(Published in Effingham Now, a Savannah Morning News publication, November 17, 2010)
The headline read, "Police charge Hodge Elementary PTA president with theft." For a lot of people, a more shocking headline would have been "Study: Paula Deen uses boatloads of butter in cooking."
It is extremely unfair to those within the Savannah-Chatham County school system who are trying to do good things, but the fact is many folks simply go "ho, hum" to bad news involving Savannah-Chatham schools. They have been completely anesthetized by the sheer volume of those stories. It's also the reason many people, my family included, choose to live in Effingham County.
Almost four years ago, we were thrilled to find out we would be moving to Savannah. We had many favorite hangouts from previous visits - The Crab Shack on Tybee and any place where you could smoke a cigar (ah, the soon-to-be good old days now that the tobacco Gestapo won that battle). We would discover new favorites, like Leopold's Ice Cream, especially in fall when the aroma of pumpkin spice permeates the shop. But when it came time to find a home, our thoughts turned to where our daughter would go to school.
Private school was out of the question; my job title at the time was "radio monkey," with an equivalent pay rate. We had heard horror stories about Savannah's public schools from friends who lived here, but we figured every school system had some bad apples as well as some gems. Our research of test scores confirmed that. Unfortunately, the housing bubble was about to burst, and the only thing we could afford near one of Savannah's good schools was an outhouse.
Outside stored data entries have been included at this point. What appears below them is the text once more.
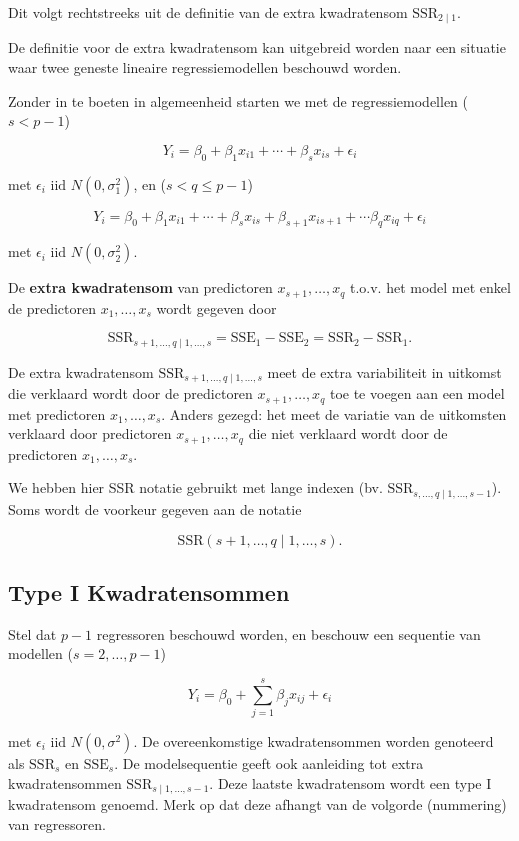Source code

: \documentclass[
  12pt,dutch,coursenotes]{book}
\begin{document}
Dit volgt rechtstreeks uit de definitie van de extra kwadratensom \(\text{SSR}_{2\mid 1}\).

De definitie voor de extra kwadratensom kan uitgebreid worden naar een situatie waar twee geneste lineaire regressiemodellen beschouwd worden.

Zonder in te boeten in algemeenheid starten we met de regressiemodellen (\(s<p-1\))

\[
Y_i = \beta_0 + \beta_1 x_{i1} + \cdots + \beta_{s} x_{is} + \epsilon_i
\]

met \(\epsilon_i\text{ iid }N(0,\sigma_1^{2})\), en (\(s< q\leq p-1\))

\[
Y_i = \beta_0 + \beta_1 x_{i1} + \cdots + \beta_{s} x_{is} + \beta_{s+1} x_{is+1} + \cdots \beta_{q}x_{iq}+ \epsilon_i
\]

met \(\epsilon_i\text{ iid } N(0,\sigma_2^{2})\).

De \textbf{extra kwadratensom} van predictoren \(x_{s+1}, \ldots, x_q\) t.o.v. het model met enkel de predictoren \(x_1,\ldots, x_{s}\) wordt gegeven door

\[
  \text{SSR}_{s+1, \ldots, q\mid 1,\ldots, s} = \text{SSE}_1-\text{SSE}_2=\text{SSR}_2-\text{SSR}_1.
\]

De extra kwadratensom \(\text{SSR}_{s+1, \ldots, q\mid 1,\ldots, s}\) meet de extra variabiliteit in uitkomst die verklaard wordt door de predictoren \(x_{s+1}, \ldots, x_q\) toe te voegen aan een model met predictoren \(x_1,\ldots, x_{s}\).
Anders gezegd: het meet de variatie van de uitkomsten verklaard door predictoren \(x_{s+1}, \ldots, x_q\) die niet verklaard wordt door de predictoren \(x_1,\ldots, x_{s}\).

We hebben hier SSR notatie gebruikt met lange indexen (bv. \(\text{SSR}_{s, \ldots, q\mid 1,\ldots, s-1}\)). Soms wordt de voorkeur gegeven aan de notatie

\[
  \text{SSR}(s+1, \ldots, q\mid 1,\ldots, s).
\]

\hypertarget{type-i-kwadratensommen}{%
\subsection{Type I Kwadratensommen}\label{type-i-kwadratensommen}}

Stel dat \(p-1\) regressoren beschouwd worden, en beschouw een sequentie van modellen (\(s=2,\ldots, p-1\))

\[
Y_i = \beta_0 + \sum_{j=1}^{s} \beta_j x_{ij} + \epsilon_i
\]

met \(\epsilon_i\text{ iid } N(0,\sigma^{2})\).
De overeenkomstige kwadratensommen worden genoteerd als \(\text{SSR}_{s}\) en \(\text{SSE}_{s}\). De modelsequentie geeft ook aanleiding tot extra kwadratensommen \(\text{SSR}_{s\mid 1,\ldots, s-1}\). Deze laatste kwadratensom wordt een type I kwadratensom genoemd. Merk op dat deze afhangt van de volgorde (nummering) van regressoren.
\end{document}
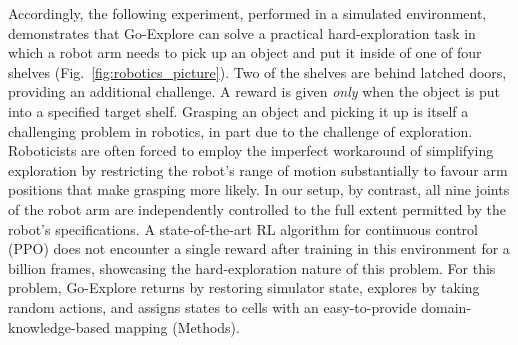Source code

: \documentclass{nature}
\renewcommand*{\cite}[1]{\supercite{#1}}
\begin{document}
Accordingly, the following experiment, performed in a simulated environment, demonstrates that Go-Explore can solve a practical hard-exploration task in which a robot arm needs to pick up an object and put it inside of one of four shelves (Fig.~\ref{fig:robotics_picture}).
Two of the shelves are behind latched doors, providing an additional challenge.
A reward is given \emph{only} when the object is put into a specified target shelf.
Grasping an object and picking it up is itself a challenging problem in robotics, in part due to the challenge of exploration\cite{nair2018overcoming,kraft2010development}. Roboticists are often forced to employ the imperfect workaround of simplifying exploration by restricting the robot's range of motion substantially to favour arm positions that make grasping more likely\cite{andrychowicz2017hindsight}.
In our setup, by contrast, all nine joints of the robot arm are independently controlled to the full extent permitted by the robot's specifications.
A state-of-the-art RL algorithm for continuous control (PPO\cite{Schulman2017ProximalPO}) does not encounter a single reward after training in this environment for a billion frames, showcasing the hard-exploration nature of this problem.
For this problem, Go-Explore returns by restoring simulator state, explores by taking random actions, and assigns states to cells with an easy-to-provide domain-knowledge-based mapping (Methods).
\end{document}
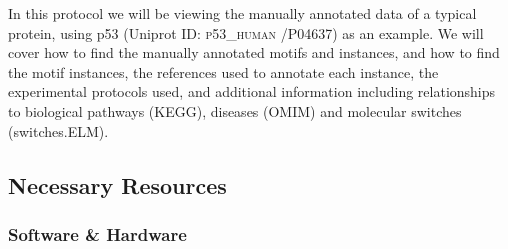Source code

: \documentclass[12pt]{article}
\newcounter{proto}
\newcommand\uniprot[1]{%
	\textsc{\lowercase{#1}}{}%
}
\begin{document}
In this protocol we will be viewing the manually annotated data of a
typical protein, using p53 (Uniprot ID: \uniprot{P53\_HUMAN}/P04637) as an
example. We will cover how to find the manually annotated motifs and instances,
and how to find the motif instances, the references used to annotate each
instance, the experimental protocols used, and additional information including
relationships to biological pathways (KEGG), diseases (OMIM) and molecular
switches (switches.ELM).

%
%
\subsection*{Necessary Resources}
\subsubsection*{Software \& Hardware}

\end{document}
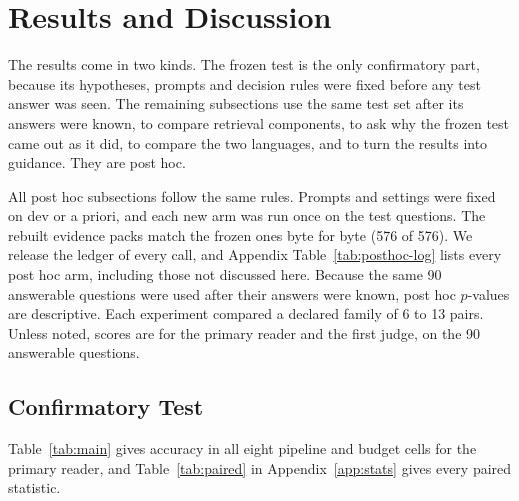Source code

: \section{Results and Discussion}
\label{sec:results}
\label{sec:discussion}

The results come in two kinds. The frozen test is the only confirmatory part, because its hypotheses, prompts and decision rules were fixed before any test answer was seen. The remaining subsections use the same test set after its answers were known, to compare retrieval components, to ask why the frozen test came out as it did, to compare the two languages, and to turn the results into guidance. They are post hoc.

All post hoc subsections follow the same rules. Prompts and settings were fixed on dev or a priori, and each new arm was run once on the test questions. The rebuilt evidence packs match the frozen ones byte for byte (576 of 576). We release the ledger of every call, and Appendix Table~\ref{tab:posthoc-log} lists every post hoc arm, including those not discussed here. Because the same 90 answerable questions were used after their answers were known, post hoc $p$-values are descriptive. Each experiment compared a declared family of 6 to 13 pairs. Unless noted, scores are for the primary reader and the first judge, on the 90 answerable questions.

\subsection{Confirmatory Test}
\label{sec:frozen}
Table~\ref{tab:main} gives accuracy in all eight pipeline and budget cells for the primary reader, and Table~\ref{tab:paired} in Appendix~\ref{app:stats} gives every paired statistic.


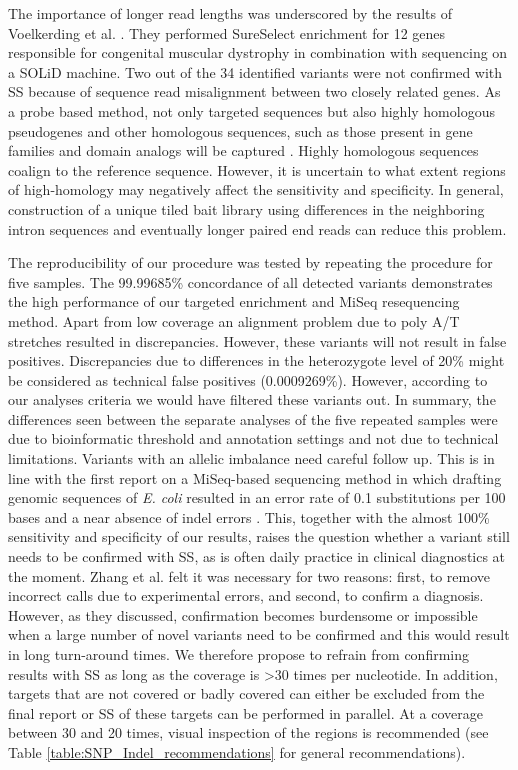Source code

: The importance of longer read lengths was underscored by the results of Voelkerding et al. \cite{Voelkerding_2010}. 
They performed SureSelect enrichment for 12 genes responsible for congenital muscular dystrophy in combination with sequencing on a SOLiD machine. 
Two out of the 34 identified variants were not confirmed with SS because of sequence read misalignment between two closely related genes. 
As a probe based method, not only targeted sequences but also highly homologous pseudogenes and other homologous sequences, such as those present in gene families and domain analogs will be captured \cite{Coonrod_2012}. 
Highly homologous sequences coalign to the reference sequence. 
However, it is uncertain to what extent regions of high-homology may negatively affect the sensitivity and specificity. 
In general, construction of a unique tiled bait library using differences in the neighboring intron sequences and eventually longer paired end reads can reduce this problem. 

The reproducibility of our procedure was tested by repeating the procedure for five samples. 
The 99.99685\% concordance of all detected variants demonstrates the high performance of our targeted enrichment and MiSeq resequencing method. 
Apart from low coverage an alignment problem due to poly A/T stretches resulted in discrepancies. 
However, these variants will not result in false positives. 
Discrepancies due to differences in the heterozygote level of 20\% might be considered as technical false positives (0.0009269\%). 
However, according to our analyses criteria we would have filtered these variants out. 
In summary, the differences seen between the separate analyses of the five repeated samples were due to bioinformatic threshold and annotation settings and not due to technical limitations. 
Variants with an allelic imbalance need careful follow up. 
This is in line with the first report on a MiSeq-based sequencing method in which drafting genomic sequences of \textsl{E. coli} resulted in an error rate of 0.1 substitutions per 100 bases and a near absence of indel errors \cite{Loman_2012}. 
This, together with the almost 100\% sensitivity and specificity of our results, raises the question whether a variant still needs to be confirmed with SS, as is often daily practice in clinical diagnostics at the moment. Zhang et al. \cite{Zhang_2012} felt it was necessary for two reasons: first, to remove incorrect calls due to experimental errors, and second, to confirm a diagnosis. 
However, as they discussed, confirmation becomes burdensome or impossible when a large number of novel variants need to be confirmed and this would result in long turn-around times. 
We therefore propose to refrain from confirming results with SS as long as the coverage is {\textgreater}30 times per nucleotide. 
In addition, targets that are not covered or badly covered can either be excluded from the final report or SS of these targets can be performed in parallel. 
At a coverage between 30 and 20 times, visual inspection of the regions is recommended (see Table \ref{table:SNP_Indel_recommendations} for general recommendations).

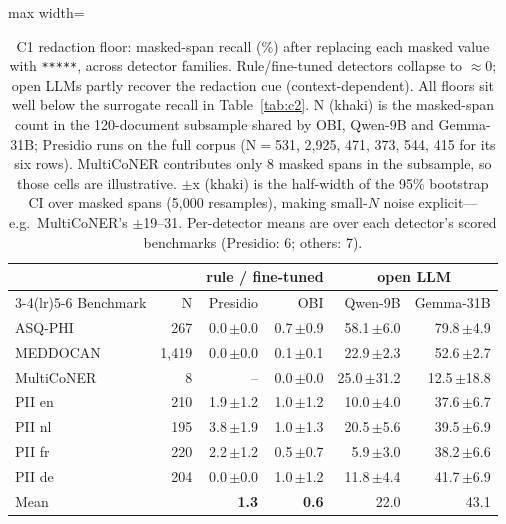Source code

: \documentclass[11pt]{article}
\newcommand{\tp}[1]{\texttt{#1}}
\newcommand{\nk}[1]{{\footnotesize\textcolor{ckhaki}{#1}}}
\newcommand{\vc}[2]{#1\,{\scriptsize\textcolor{ckhaki}{$\pm$#2}}}
\begin{document}
\begin{table}[t]\centering\small
\begin{adjustbox}{max width=\columnwidth}%
\begin{tabular}{lrrrrr}
\toprule
 & & \multicolumn{2}{c}{rule / fine-tuned} & \multicolumn{2}{c}{open LLM}\\
\cmidrule(lr){3-4}\cmidrule(lr){5-6}
Benchmark & \nk{N} & Presidio & OBI & Qwen-9B & Gemma-31B\\
\midrule
ASQ-PHI & \nk{267} & \vc{0.0}{0.0} & \vc{0.7}{0.9} & \vc{58.1}{6.0} & \vc{79.8}{4.9}\\
MEDDOCAN & \nk{1{,}419} & \vc{0.0}{0.0} & \vc{0.1}{0.1} & \vc{22.9}{2.3} & \vc{52.6}{2.7}\\
MultiCoNER & \nk{8} & -- & \vc{0.0}{0.0} & \vc{25.0}{31.2} & \vc{12.5}{18.8}\\
PII en & \nk{210} & \vc{1.9}{1.2} & \vc{1.0}{1.2} & \vc{10.0}{4.0} & \vc{37.6}{6.7}\\
PII nl & \nk{195} & \vc{3.8}{1.9} & \vc{1.0}{1.3} & \vc{20.5}{5.6} & \vc{39.5}{6.9}\\
PII fr & \nk{220} & \vc{2.2}{1.2} & \vc{0.5}{0.7} & \vc{5.9}{3.0} & \vc{38.2}{6.6}\\
PII de & \nk{204} & \vc{0.0}{0.0} & \vc{1.0}{1.2} & \vc{11.8}{4.4} & \vc{41.7}{6.9}\\
\midrule
Mean & & \textbf{1.3} & \textbf{0.6} & 22.0 & 43.1\\
\bottomrule
\end{tabular}
\end{adjustbox}
\caption{C1 redaction floor: masked-span recall (\%) after replacing each masked value with \tp{*****}, across detector families. Rule/fine-tuned detectors collapse to $\approx$0; open LLMs partly recover the redaction cue (context-dependent). All floors sit well below the surrogate recall in Table~\ref{tab:c2}. \nk{N} (khaki) is the masked-span count in the 120-document subsample shared by OBI, Qwen-9B and Gemma-31B; Presidio runs on the full corpus (N${=}$531, 2{,}925, 471, 373, 544, 415 for its six rows). MultiCoNER contributes only 8 masked spans in the subsample, so those cells are illustrative. \nk{$\pm$x} (khaki) is the half-width of the 95\% bootstrap CI over masked spans (5{,}000 resamples), making small-$N$ noise explicit---e.g.\ MultiCoNER's $\pm$19--31. Per-detector means are over each detector's scored benchmarks (Presidio: 6; others: 7).}\label{tab:c1}
\end{table}
\end{document}
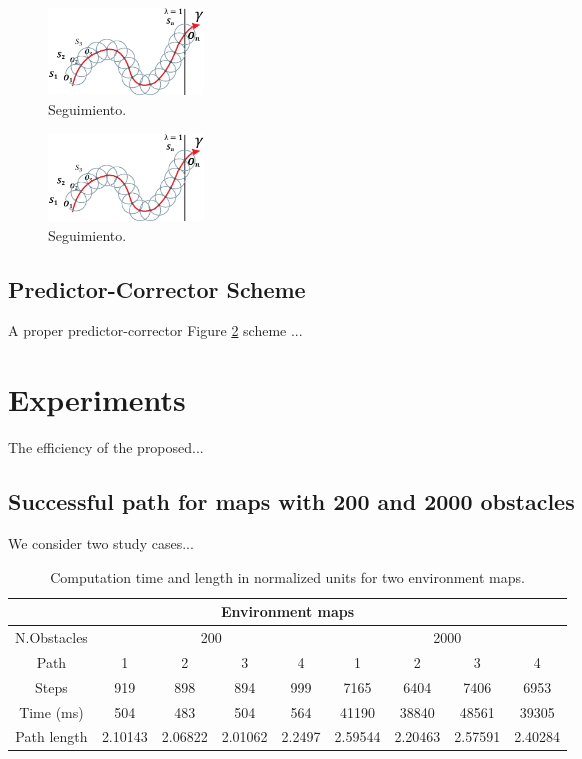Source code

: \documentclass[conference]{IEEEtran}
\begin{document}
  \begin{figure}[H]
\begin{center}
\includegraphics[width=0.2\textwidth]{imagenes/hiper2.eps} 
\caption{ Seguimiento.}
\label{fig:hiper3}
\end{center}
\end{figure}    
  
\begin{figure}[H]
\begin{center}
\includegraphics[width=0.2\textwidth]{imagenes/hiper2.eps} 
\caption{ Seguimiento.}
\label{fig:hiper4}
\end{center}
\end{figure}    
  
\subsection*{Predictor-Corrector Scheme}
 A proper \cite{plc1} predictor-corrector Figure \ref{fig:hiper4} scheme \cite{Hector1, Gerardo1}...
  
 
 



\section{Experiments}

The efficiency of the \cite{Park-2008} proposed...
\subsection{Successful path for maps with 200 and 2000 obstacles}

We consider two study cases...

  \vspace{-0.1 cm}
\begin{table}[H]
\begin{center}
\resizebox{9cm}{!} {
\begin{tabular}{ |c|c|c|c|c|c|c|c|c| }
\hline
\multicolumn{9}{|c|}{Environment maps}\\
\hline
\multicolumn{1}{|c}{N.Obstacles}&\multicolumn{4}{|c}{200}&\multicolumn{4}{|c|}{2000}\\
\hline
Path&1&2&3&4&1&2&3&4\\
\hline
Steps&919&898&894&999&7165&6404&7406&6953\\
\hline
Time (ms)&504&483 &504&564&41190&38840&48561&39305\\
\hline
Path length&2.10143&2.06822&2.01062&2.2497&2.59544&2.20463&2.57591&2.40284\\
\hline
\end{tabular}
}
\end{center}
\caption{Computation time and length in normalized units for two environment maps.}
\label{table:tiempos}
\end{table}
\end{document}
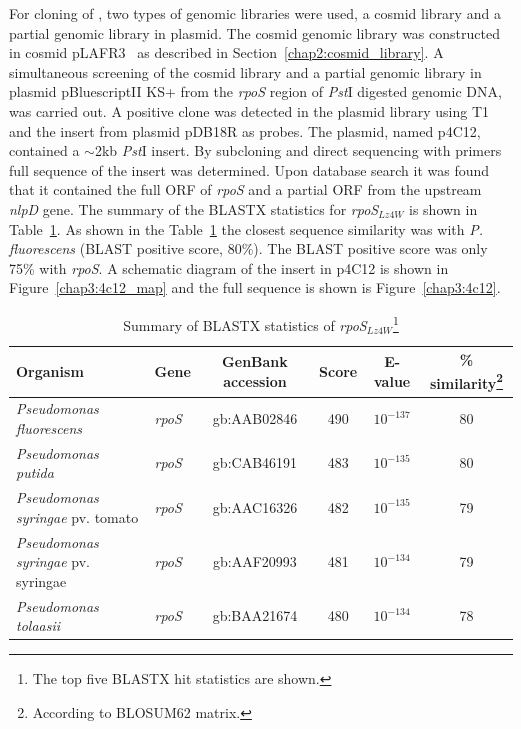 For cloning of , two types of genomic libraries were used,
a cosmid library and a partial genomic library in plasmid. The
cosmid  genomic library was constructed in cosmid
pLAFR3~\citep{Staskawicz1987} as described in
Section~\ref{chap2:cosmid_library}. A simultaneous screening of
the cosmid library and a partial genomic library in plasmid
pBluescriptII KS+ from the \emph{rpoS} region of \emph{Pst}I
digested genomic DNA, was carried out. A positive clone was
detected in the plasmid library using T1 and the insert from
plasmid pDB18R as probes. The plasmid, named p4C12, contained a
\U{$\sim$2}{kb} \emph{Pst}I insert. By subcloning and direct
sequencing with primers full sequence of the insert was
determined. Upon database search it was found that it contained
the full ORF of \emph{rpoS} and a partial ORF from the upstream
\emph{nlpD} gene. The summary of the BLASTX statistics for
\emph{rpoS}$_{Lz4W}$ is shown in Table~\ref{chap3:4c12_blast}. As
shown in the Table~\ref{chap3:4c12_blast} the closest sequence
similarity was with \emph{P. fluorescens} (BLAST positive score,
80\%). The BLAST positive score was only 75\% with 
\emph{rpoS}. A schematic diagram of the insert in p4C12 is shown
in Figure~\ref{chap3:4c12_map} and the full sequence is shown is
Figure~\ref{chap3:4c12}.


\begin{table}[tbp]
\begin{minipage}[c]{\textwidth}

\renewcommand{\footnoterule}{}
\caption[Summary of BLASTX statistics of
\emph{rpoS}$_{Lz4W}$]{Summary of BLASTX statistics of
\emph{rpoS}$_{Lz4W}$\protect\footnote{The top five BLASTX hit
statistics are shown.}} \label{chap3:4c12_blast}
\begin{narrow}{-1in}{-1in}
\centering
\begin{small}
\begin{tabular}{@{}llcccc@{}}\toprule
\textbf{Organism} & \textbf{Gene} &
\multicolumn{1}{p{0.7in}}{\textbf{GenBank accession}} &
\textbf{Score} & \textbf{E-value} & \textbf{\%
similarity}\protect\footnote{According to BLOSUM62
matrix.}\\\midrule\addlinespace \emph{Pseudomonas fluorescens} &
\emph{rpoS} & gb:AAB02846
 & 490 & $10^{-137}$ & 80 \\
\emph{Pseudomonas putida} & \emph{rpoS} & gb:CAB46191
 & 483 &$10^{-135}$ & 80\\
\emph{Pseudomonas syringae} pv. tomato & \emph{rpoS} & gb:AAC16326 & 482  & $10^{-135}$ & 79\\
\emph{Pseudomonas syringae} pv. syringae & \emph{rpoS} &
gb:AAF20993 & 481 &
$10^{-134}$ & 79\\
\emph{Pseudomonas tolaasii} & \emph{rpoS} & gb:BAA21674 & 480 & $10^{-134}$ & 78 \\
\bottomrule
\end{tabular}
\end{small}
\end{narrow}
\end{minipage}
\end{table}

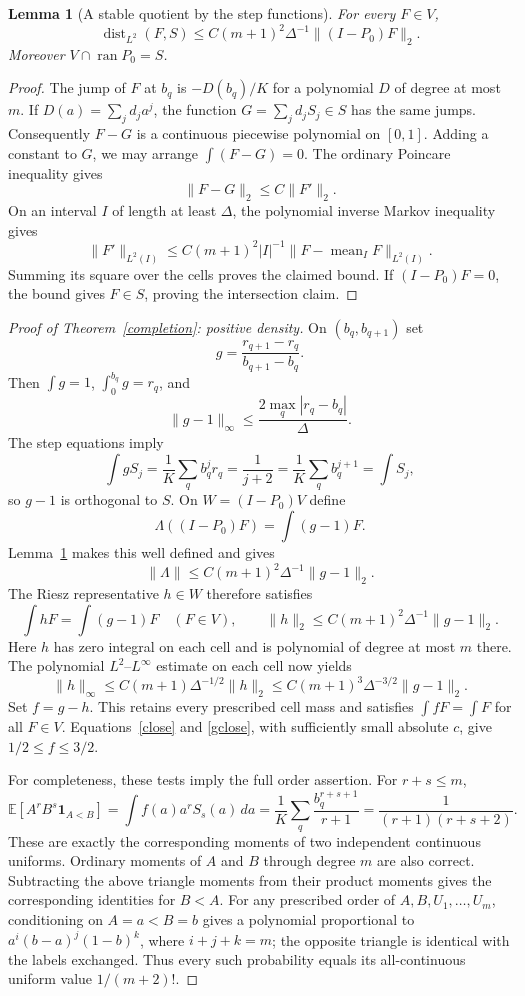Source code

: \documentclass[11pt]{article}
\newtheorem{lemma}{Lemma}
\newcommand{\E}{\mathbb E}
\begin{document}
\begin{lemma}[A stable quotient by the step functions]\label{quotient}
For every $F\in V$,
\[
 \operatorname{dist}_{L^2}(F,S)
 \le C(m+1)^2\Delta^{-1}\|(I-P_0)F\|_2.
\]
Moreover $V\cap\operatorname{ran}P_0=S$.
\end{lemma}
\begin{proof}
The jump of $F$ at $b_q$ is $-D(b_q)/K$ for a polynomial $D$ of degree
at most $m$. If $D(a)=\sum_jd_ja^j$, the function
$G=\sum_jd_jS_j\in S$ has the same jumps. Consequently $F-G$ is a
continuous piecewise polynomial on $[0,1]$. Adding a constant to $G$,
we may arrange $\int(F-G)=0$. The ordinary Poincare inequality gives
\[
 \|F-G\|_2\le C\|F'\|_2.
\]
On an interval $I$ of length at least $\Delta$, the polynomial inverse
Markov inequality gives
\[
 \|F'\|_{L^2(I)}
 \le C(m+1)^2|I|^{-1}
       \|F-\operatorname{mean}_I F\|_{L^2(I)}.
\]
Summing its square over the cells proves the claimed bound. If
$(I-P_0)F=0$, the bound gives $F\in S$, proving the intersection claim.
\end{proof}

\begin{proof}[Proof of Theorem~\ref{completion}: positive density]
On $(b_q,b_{q+1})$ set
\[
 g=\frac{r_{q+1}-r_q}{b_{q+1}-b_q}.
\]
Then $\int g=1$, $\int_0^{b_q}g=r_q$, and
\begin{equation}\label{gclose}
 \|g-1\|_\infty\le\frac{2\max_q|r_q-b_q|}{\Delta}.
\end{equation}
The step equations imply
\[
 \int gS_j=\frac1K\sum_q b_q^j r_q=\frac1{j+2}
 =\frac1K\sum_q b_q^{j+1}=\int S_j,
\]
so $g-1$ is orthogonal to $S$. On $W=(I-P_0)V$ define
\[
 \Lambda((I-P_0)F)=\int(g-1)F.
\]
Lemma~\ref{quotient} makes this well defined and gives
\[
 \|\Lambda\|\le C(m+1)^2\Delta^{-1}\|g-1\|_2.
\]
The Riesz representative $h\in W$ therefore satisfies
\[
 \int hF=\int(g-1)F\quad(F\in V),\qquad
 \|h\|_2\le C(m+1)^2\Delta^{-1}\|g-1\|_2.
\]
Here $h$ has zero integral on each cell and is polynomial of degree at
most $m$ there. The polynomial $L^2$--$L^\infty$ estimate on each cell
now yields
\[
 \|h\|_\infty\le C(m+1)\Delta^{-1/2}\|h\|_2
 \le C(m+1)^3\Delta^{-3/2}\|g-1\|_2.
\]
Set $f=g-h$. This retains every prescribed cell mass and satisfies
$\int fF=\int F$ for all $F\in V$. Equations~\eqref{close} and
\eqref{gclose}, with sufficiently small absolute $c$, give
$1/2\le f\le3/2$.

For completeness, these tests imply the full order assertion. For
$r+s\le m$,
\[
 \E[A^rB^s\mathbf1_{A<B}]
 =\int f(a)a^rS_s(a)\,da
 =\frac1K\sum_q\frac{b_q^{r+s+1}}{r+1}
 =\frac1{(r+1)(r+s+2)}.
\]
These are exactly the corresponding moments of two independent
continuous uniforms. Ordinary moments of $A$ and $B$ through degree $m$
are also correct. Subtracting the above triangle moments from their
product moments gives the corresponding identities for $B<A$.
For any prescribed order of $A,B,U_1,\ldots,U_m$, conditioning on
$A=a<B=b$ gives a polynomial proportional to
$a^i(b-a)^j(1-b)^k$, where $i+j+k=m$; the opposite triangle is identical
with the labels exchanged. Thus every such probability equals its
all-continuous uniform value $1/(m+2)!$.
\end{proof}
\end{document}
Then, there was Effingham County, where homes were affordable and all the elementary schools - every single one - had excellent test scores. That settled it. We might single-handedly keep some gas stations open with the miles we would drive, but we were moving to the 'Ham. We weren't alone; the Census says Effingham's population has almost tripled since 1980, and to the south, Bryan County's growth rate is almost as high.
We have since heard the bad stories about Savannah schools - including gang violence, rape and grade manipulation. Our friends who have lived here longer weren't surprised; to them it was the norm.
Surely, you say, there are similar stories from Effingham schools. Well, we did have a high schooler bring some pot brownies to class last year; after all, we're still heavily agricultural. But unless it's being covered up with CIA-like efficiency, violence is not an issue, and there is no need to manipulate grades.
There are many wonderful people working hard to change the Savannah-Chatham school system's perception. Some parents care, but not enough. A press conference a few months ago held by a group of concerned Beach High School parents drew as many members of the media as moms and dads. Unless some of those parents are the Duggars, the Arkansas family with 19 kids, it wasn't close to being representative of the more than 1,000 Beach students.
Some teachers certainly care, but not enough. Too often, leaders of the Savannah Federation of Teachers seem preoccupied with holding protests against the school board. Are the union dues that pay for politicking more important than classroom performance?
We love Effingham County, but, admittedly, our lives might be easier if we moved to Savannah, where we work and do most of our shopping. However, as long as our kids are in school, and unless we win the Mega-Millions jackpot or, heaven-forbid, get to use our own tax dollars to send our children to any school we choose, we're staying put. We take that portion of our role as parents seriously. If more parents, teachers, administrators and union leaders in Savannah and Chatham County did the same, we wouldn't be having this conversation.